Even Doonesbury heroine Joanie Caucus is dying to know whether consumer champion Elizabeth Warren will run for the U.S. Senate.  Scott Brown’s campaign machinery can’t decide whether to tar her as a “liberal Harvard professor” or a carpetbagger from Oklahoma.

I don’t know whether the Senate is the highest and best use of Dr. Warren’s talents now that President Obama has decided not to nominate her to head up her brainchild, the Consumer Financial Protection Bureau.  I don’t know how she would weather the absolute weirdness that characterizes modern political campaigns.

But here are three things I know about Elizabeth Warren, which you will know too if you pick up her 2003 book,  The Two-Income Trap (co-authored with her daughter Amelia Warren Tyagi). The community of consumer protection lawyers has known her for a long time, since she spoke at one of our professional conferences soon after the release of that book.  That was several years before the current predatory lending crisis and recession broke, vindicating many of her predictions.

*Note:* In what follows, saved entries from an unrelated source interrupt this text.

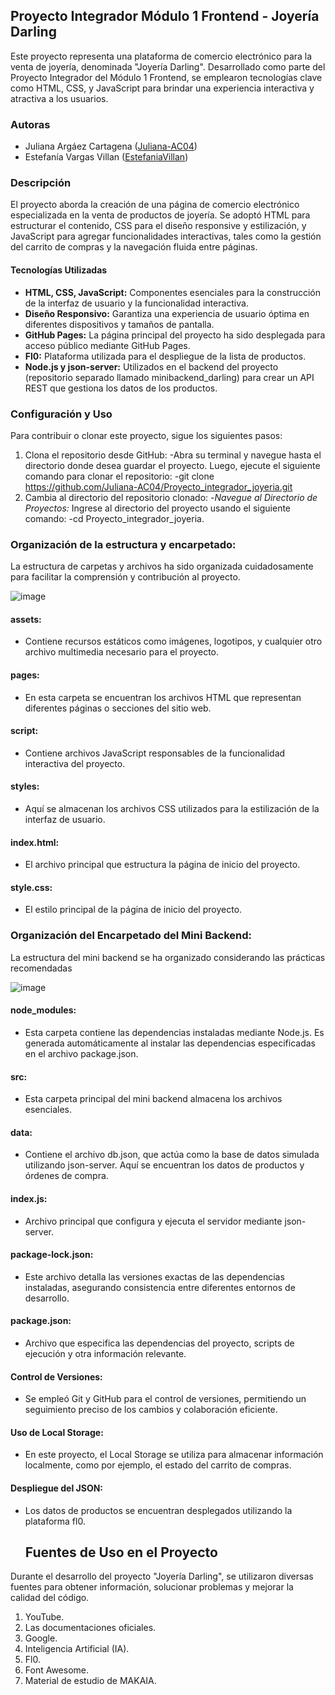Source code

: ## Proyecto Integrador Módulo 1 Frontend - Joyería Darling

Este proyecto representa una plataforma de comercio electrónico para la venta de joyería, denominada "Joyería Darling". Desarrollado como parte del Proyecto Integrador del Módulo 1 Frontend, se emplearon tecnologías clave como HTML, CSS, y JavaScript para brindar una experiencia interactiva y atractiva a los usuarios.

### Autoras
- Juliana Argáez Cartagena ([Juliana-AC04](https://github.com/Juliana-AC04))
- Estefanía Vargas Villan ([EstefaniaVillan](https://github.com/EstefaniaVillan))

### Descripción
El proyecto aborda la creación de una página de comercio electrónico especializada en la venta de productos de joyería. Se adoptó HTML para estructurar el contenido, CSS para el diseño responsive y estilización, y JavaScript para agregar funcionalidades interactivas, tales como la gestión del carrito de compras y la navegación fluida entre páginas.

#### Tecnologías Utilizadas
- **HTML, CSS, JavaScript:** Componentes esenciales para la construcción de la interfaz de usuario y la funcionalidad interactiva.
- **Diseño Responsivo:** Garantiza una experiencia de usuario óptima en diferentes dispositivos y tamaños de pantalla.
- **GitHub Pages:** La página principal del proyecto ha sido desplegada para acceso público mediante GitHub Pages.
- **Fl0:** Plataforma utilizada para el despliegue de la lista de productos.
- **Node.js y json-server:** Utilizados en el backend del proyecto (repositorio separado llamado minibackend_darling) para crear un API REST que gestiona los datos de los productos.

### Configuración y Uso
Para contribuir o clonar este proyecto, sigue los siguientes pasos:

1. Clona el repositorio desde GitHub:
   -Abra su terminal y navegue hasta el directorio donde desea guardar el proyecto. Luego, ejecute el siguiente comando para clonar el repositorio:
   -git clone https://github.com/Juliana-AC04/Proyecto_integrador_joyeria.git
2. Cambia al directorio del repositorio clonado:
-*Navegue al Directorio de Proyectos:*
Ingrese al directorio del proyecto usando el siguiente comando:
-cd Proyecto_integrador_joyeria.

### Organización de la estructura y encarpetado:

La estructura de carpetas y archivos ha sido organizada cuidadosamente para facilitar la comprensión y contribución al proyecto.

![image](https://github.com/Juliana-AC04/Proyecto_integrador_joyeria/assets/117688109/f47d46f3-b199-4eb6-a901-415915d27fe9)

#### assets:
- Contiene recursos estáticos como imágenes, logotipos, y cualquier otro archivo multimedia necesario para el proyecto.
#### pages:
- En esta carpeta se encuentran los archivos HTML que representan diferentes páginas o secciones del sitio web.
#### script:
- Contiene archivos JavaScript responsables de la funcionalidad interactiva del proyecto.
#### styles:
- Aquí se almacenan los archivos CSS utilizados para la estilización de la interfaz de usuario.
#### index.html:
- El archivo principal que estructura la página de inicio del proyecto.
#### style.css:
- El estilo principal de la página de inicio del proyecto.

### Organización del Encarpetado del Mini Backend:
La estructura del mini backend se ha organizado considerando las prácticas recomendadas

![image](https://github.com/Juliana-AC04/Proyecto_integrador_joyeria/assets/117688109/726301ff-15cc-4022-a460-5079bcc9a73f)

#### node_modules:
- Esta carpeta contiene las dependencias instaladas mediante Node.js. Es generada automáticamente al instalar las dependencias especificadas en el archivo package.json.
#### src:
- Esta carpeta principal del mini backend almacena los archivos esenciales.
#### data:
- Contiene el archivo db.json, que actúa como la base de datos simulada utilizando json-server. Aquí se encuentran los datos de productos y órdenes de compra.
#### index.js:
- Archivo principal que configura y ejecuta el servidor mediante json-server.
#### package-lock.json:
- Este archivo detalla las versiones exactas de las dependencias instaladas, asegurando consistencia entre diferentes entornos de desarrollo.
#### package.json:
- Archivo que especifica las dependencias del proyecto, scripts de ejecución y otra información relevante.
#### Control de Versiones:
- Se empleó Git y GitHub para el control de versiones, permitiendo un seguimiento preciso de los cambios y colaboración eficiente.
#### Uso de Local Storage:
- En este proyecto, el Local Storage se utiliza para almacenar información localmente, como por ejemplo, el estado del carrito de compras. 
#### Despliegue del JSON:
- Los datos de productos se encuentran desplegados utilizando la plataforma fl0.

  ## Fuentes de Uso en el Proyecto
Durante el desarrollo del proyecto "Joyería Darling", se utilizaron diversas fuentes para obtener información, solucionar problemas y mejorar la calidad del código. 

1. YouTube.
2. Las documentaciones oficiales.
3. Google.
4. Inteligencia Artificial (IA).
5. Fl0.
6. Font Awesome.
7. Material de estudio de MAKAIA.
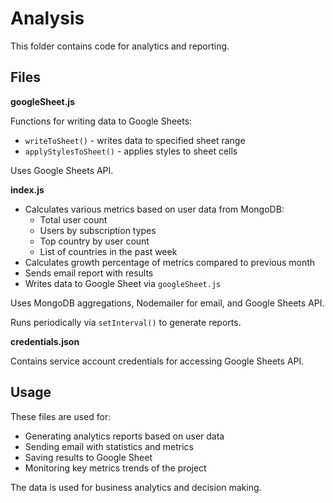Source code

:# Analysis

This folder contains code for analytics and reporting.

## Files

**googleSheet.js**

Functions for writing data to Google Sheets:

- `writeToSheet()` - writes data to specified sheet range
- `applyStylesToSheet()` - applies styles to sheet cells

Uses Google Sheets API.

**index.js**

- Calculates various metrics based on user data from MongoDB:
  - Total user count
  - Users by subscription types
  - Top country by user count
  - List of countries in the past week
- Calculates growth percentage of metrics compared to previous month
- Sends email report with results
- Writes data to Google Sheet via `googleSheet.js`

Uses MongoDB aggregations, Nodemailer for email, and Google Sheets API.

Runs periodically via `setInterval()` to generate reports.

**credentials.json**

Contains service account credentials for accessing Google Sheets API.

## Usage

These files are used for:

- Generating analytics reports based on user data
- Sending email with statistics and metrics
- Saving results to Google Sheet
- Monitoring key metrics trends of the project

The data is used for business analytics and decision making.

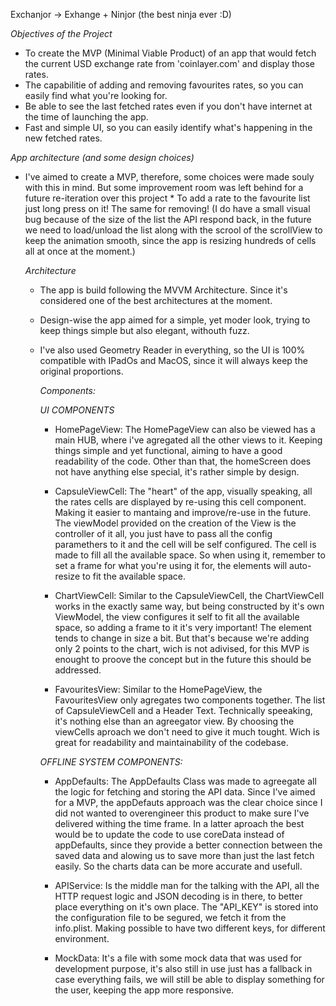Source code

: Exchanjor -> Exhange + Ninjor (the best ninja ever :D)

*Objectives of the Project*

   * To create the MVP (Minimal Viable Product) of an app that would fetch the current USD exchange rate from 'coinlayer.com' and display those rates.
   * The capabilitie of adding and removing favourites rates, so you can easily find what you're looking for.
   * Be able to see the last fetched rates even if you don't have internet at the time of launching the app.
   * Fast and simple UI, so you can easily identify what's happening in the new fetched rates.

*App architecture (and some design choices)*

  * I've aimed to create a MVP, therefore, some choices were made souly with this in mind. But some improvement room was left behind for a future re-iteration over this project
         * To add a rate to the favourite list just long press on it! The same for removing! (I do have a small visual bug because of the size of the list the API respond back, in the future we need to load/unload the list along with the scrool of the scrollView to keep the animation smooth, since the app is resizing hundreds of cells all at once at the moment.)  

    *Architecture*

    * The app is build following the MVVM Architecture. Since it's considered one of the best architectures at the moment.
    * Design-wise the app aimed for a simple, yet moder look, trying to keep things simple but also elegant, withouth fuzz.
    * I've also used Geometry Reader in everything, so the UI is 100% compatible with IPadOs and MacOS, since it will always keep the original proportions.


      *Components:*
   
      *UI COMPONENTS*

        * HomePageView: The HomePageView can also be viewed has a main HUB, where i've agregated all the other views to it. Keeping things simple and yet functional, aiming to have a good readability of the code. Other than that, the homeScreen does not have anything else special, it's rather simple by design.
  
        * CapsuleViewCell: The "heart" of the app, visually speaking, all the rates cells are displayed by re-using this cell component. Making it easier to mantaing and improve/re-use in the future. The viewModel provided on the creation of the View is the controller of it all, you just have to pass all the config paramethers to it and the cell will be self configured. The cell is made to fill all the available space.
                            So when using it, remember to set a frame for what you're using it for, the elements will auto-resize to fit the available space.
          
        * ChartViewCell: Similar to the CapsuleViewCell, the ChartViewCell works in the exactly same way, but being constructed by it's own ViewModel, the view configures it self to fit all the available space, so adding a frame to it it's very important! The element tends to change in size a bit.
                          But that's because we're adding only 2 points to the chart, wich is not adivised, for this MVP is enought to proove the concept but in the future this should be addressed.
  
        * FavouritesView: Similar to the HomePageView, the FavouritesView only agregates two components together. The list of CapsuleViewCell and a Header Text. Technically speeaking, it's nothing else than an agreegator view. By choosing the viewCells aproach we don't need to give it much tought. Wich is great for readability and maintainability of the codebase.
   
       *OFFLINE SYSTEM COMPONENTS:*
        
        * AppDefaults: The AppDefaults Class was made to agreegate all the logic for fetching and storing the API data. Since I've aimed for a MVP, the appDefauts approach was the clear choice since I did not wanted to overengineer this product to make sure I've delivered withing the time frame. In a latter aproach the best would be to update the code to use coreData instead of appDefaults, since they provide a better connection between the saved data and alowing us to save more than just the last fetch easily. So the charts data can be more accurate and usefull.
          
        * APIService: Is the middle man for the talking with the API, all the HTTP request logic and JSON decoding is in there, to better place everything on it's own place.
                      The "API_KEY" is stored into the configuration file to be segured, we fetch it from the info.plist. Making possible to have two different keys, for different environment.

        * MockData: It's a file with some mock data that was used for development purpose, it's also still in use just has a fallback in case everything fails, we will still be able to display something for the user, keeping the app more responsive.
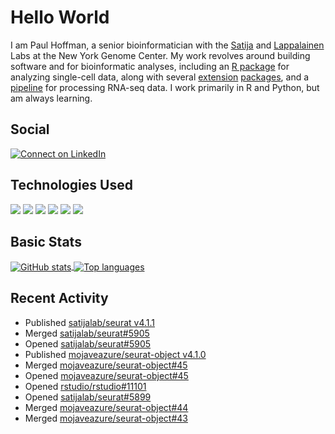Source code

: 
<!-- README.md is generated from README.Rmd. Please edit that file -->

# Hello World

I am Paul Hoffman, a senior bioinformatician with the
[Satija](https://satijalab.org) and [Lappalainen](https://tllab.org)
Labs at the New York Genome Center. My work revolves around building
software and for bioinformatic analyses, including an [R
package](https://github.com/satijalab/seurat) for analyzing single-cell
data, along with several
[extension](https://github.com/satijalab/seurat-data)
[packages](https://github.com/mojaveazure/seurat-disk), and a
[pipeline](https://github.com/LappalainenLab/RNApipeline) for processing
RNA-seq data. I work primarily in R and Python, but am always learning.

## Social

<!-- badges: start -->

[![Connect on
LinkedIn](https://img.shields.io/badge/--linkedin?label=LinkedIn&logo=LinkedIn&style=social)](https://www.linkedin.com/in/pauljhoffman)

<!-- badges: end -->

## Technologies Used

<!-- badges: start -->

![](https://img.shields.io/badge/r-%23276DC3.svg?&logo=r&logoColor=white)
![](https://img.shields.io/badge/python%20-%2314354C.svg?&logo=python&logoColor=white)
![](https://img.shields.io/badge/markdown-%23000000.svg?&logo=markdown&logoColor=white)
![](https://img.shields.io/badge/git%20-%23F05033.svg?&logo=git&logoColor=white)
![](https://img.shields.io/badge/github%20-%23121011.svg?&logo=github&logoColor=white)
![](https://img.shields.io/badge/docker%20-%230db7ed.svg?&logo=docker&logoColor=white)
<!-- ![](https://img.shields.io/badge/Google%20Cloud%20-%234285F4.svg?&logo=google-cloud&logoColor=white) -->
<!-- badges: end -->

## Basic Stats

<a href="https://github.com/anuraghazra/github-readme-stats">
<img align="center" src="https://github-readme-stats.vercel.app/api?username=mojaveazure&count_private=true&show_icons=true" alt="GitHub stats" />
</a> <a href="https://github.com/anuraghazra/github-readme-stats">
<img align="center" src="https://github-readme-stats.vercel.app/api/top-langs?username=mojaveazure&layout=compact" alt= "Top languages" />
</a>

## Recent Activity

-   Published [satijalab/seurat
    v4.1.1](https://github.com/satijalab/seurat/releases/tag/v4.1.1)
-   Merged
    [satijalab/seurat#5905](https://github.com/satijalab/seurat/pull/5905)
-   Opened
    [satijalab/seurat#5905](https://github.com/satijalab/seurat/pull/5905)
-   Published [mojaveazure/seurat-object
    v4.1.0](https://github.com/mojaveazure/seurat-object/releases/tag/v4.1.0)
-   Merged
    [mojaveazure/seurat-object#45](https://github.com/mojaveazure/seurat-object/pull/45)
-   Opened
    [mojaveazure/seurat-object#45](https://github.com/mojaveazure/seurat-object/pull/45)
-   Opened
    [rstudio/rstudio#11101](https://github.com/rstudio/rstudio/issues/11101)
-   Opened
    [satijalab/seurat#5899](https://github.com/satijalab/seurat/pull/5899)
-   Merged
    [mojaveazure/seurat-object#44](https://github.com/mojaveazure/seurat-object/pull/44)
-   Merged
    [mojaveazure/seurat-object#43](https://github.com/mojaveazure/seurat-object/pull/43)
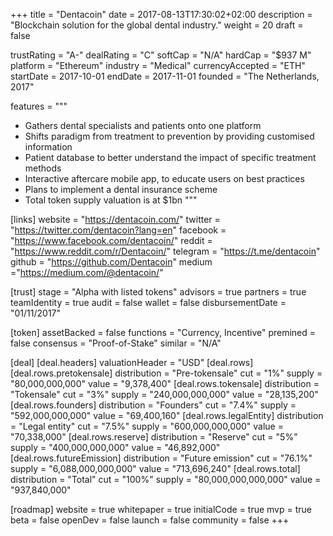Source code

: +++
title = "Dentacoin"
date = 2017-08-13T17:30:02+02:00
description = "Blockchain solution for the global dental industry."
weight = 20
draft = false

trustRating = "A-"
dealRating = "C"
softCap = "N/A"
hardCap = "$937 M"
platform = "Ethereum"
industry = "Medical"
currencyAccepted = "ETH"
startDate = 2017-10-01
endDate = 2017-11-01
founded = "The Netherlands, 2017"

features = """
- Gathers dental specialists and patients onto one platform
- Shifts paradigm from treatment to prevention by providing customised information
- Patient database to better understand the impact of specific treatment methods
- Interactive aftercare mobile app, to educate users on best practices
- Plans to implement a dental insurance scheme
- Total token supply valuation is at $1bn
"""

[links]
  website = "https://dentacoin.com/"
  twitter = "https://twitter.com/dentacoin?lang=en"
  facebook = "https://www.facebook.com/dentacoin/"
  reddit = "https://www.reddit.com/r/Dentacoin/"
  telegram = "https://t.me/dentacoin"
  github = "https://github.com/Dentacoin"
  medium ="https://medium.com/@dentacoin/"

[trust]
  stage = "Alpha with listed tokens"
  advisors = true
  partners = true
  teamIdentity = true
  audit = false
  wallet = false
  disbursementDate = "01/11/2017"

[token]
  assetBacked = false
  functions = "Currency, Incentive"
  premined = false
  consensus = "Proof-of-Stake"
  similar = "N/A"

[deal]
  [deal.headers]
    valuationHeader = "USD"
  [deal.rows]
    [deal.rows.pretokensale]
      distribution = "Pre-tokensale"
      cut = "1%"
      supply = "80,000,000,000"
      value = "9,378,400"
    [deal.rows.tokensale]
      distribution = "Tokensale"
      cut = "3%"
      supply = "240,000,000,000"
      value = "28,135,200"
    [deal.rows.founders]
      distribution = "Founders"
      cut = "7.4%"
      supply = "592,000,000,000"
      value = "69,400,160"
    [deal.rows.legalEntity]
      distribution = "Legal entity"
      cut = "7.5%"
      supply = "600,000,000,000"
      value = "70,338,000"
    [deal.rows.reserve]
      distribution = "Reserve"
      cut = "5%"
      supply = "400,000,000,000"
      value = "46,892,000"
    [deal.rows.futureEmission]
      distribution = "Future emission"
      cut = "76.1%"
      supply = "6,088,000,000,000"
      value = "713,696,240"
    [deal.rows.total]
      distribution = "Total"
      cut = "100%"
      supply = "80,000,000,000,000"
      value = "937,840,000"


[roadmap]
  website = true
  whitepaper = true
  initialCode = true
  mvp = true
  beta = false
  openDev = false
  launch = false
  community = false
+++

  • She is very effective at linking personal stories to prescriptions for policy, unlike many liberal political candidates.
  • She has a great understanding of the unifying potential of consumer debt as a political issue.
  • She won’t roll over for anybody.

My favorite story, found in the chapter of the book entitled “The Cement Life Raft,” recites Dr. Warren’s interactions with Hillary Clinton.  In 1998, when Ms. Clinton was First Lady, she asked for a private briefing from Dr. Warren on a proposed bankruptcy law that would have made it harder for families to discharge debts.  Warren succeeded in convincing her that the “reform” law, which was widely believed to be supported by then-President Bill Clinton, was bad for children and families.  And indeed, when the Republican-led Congress passed the law in 2000, President Clinton vetoed it.  But in 2001, when the bill passed Congress again in substantially the same form, then newly elected Senator Hillary Clinton — having received $140,000 in campaign contributions from the banking industry — voted for it.

A close second is the story of Dr. Warren’s brief consultancy for the country’s largest credit card lender, which asked her to suggest policies that would help the bank cut its losses from cardholders in financial trouble.  The nub of her recommendation “boiled down to a single, not very startling idea:  Stop lending money to families that are already in obvious financial trouble.”  The highest ranking banker in the room cut her off, responding, “We have no interest in cutting back on our lending to these people.  They are the ones who provide most of our profits.”

This 2003 book also contains the germ of the idea that became the Consumer Financial Protection Bureau:  “The argument for re-regulation of consumer lending is a lot like the argument for regulating any other useful but potentially dangerous product.  Consider the toaster.  … No toaster manufacturer may peddle toasters that have even a 1 percent chance of catching fire.  Toaster makers (and conservative economists) could point out that riskier toasters could be made more cheaply… Companies might put special disclaimers and instructions on their toasters, telling customers how to extinguish the fires themselves.  But as a nation, we have collectively decided that the risks posed by an unregulated toaster industry are not acceptable.  …. Predatory loans may not set houses on fire the way a faulty toaster might, but they steal people’s homes all the same.”

Isn’t this the kind of clear, fresh, humane prose you’d like to hear more of in a political campaign?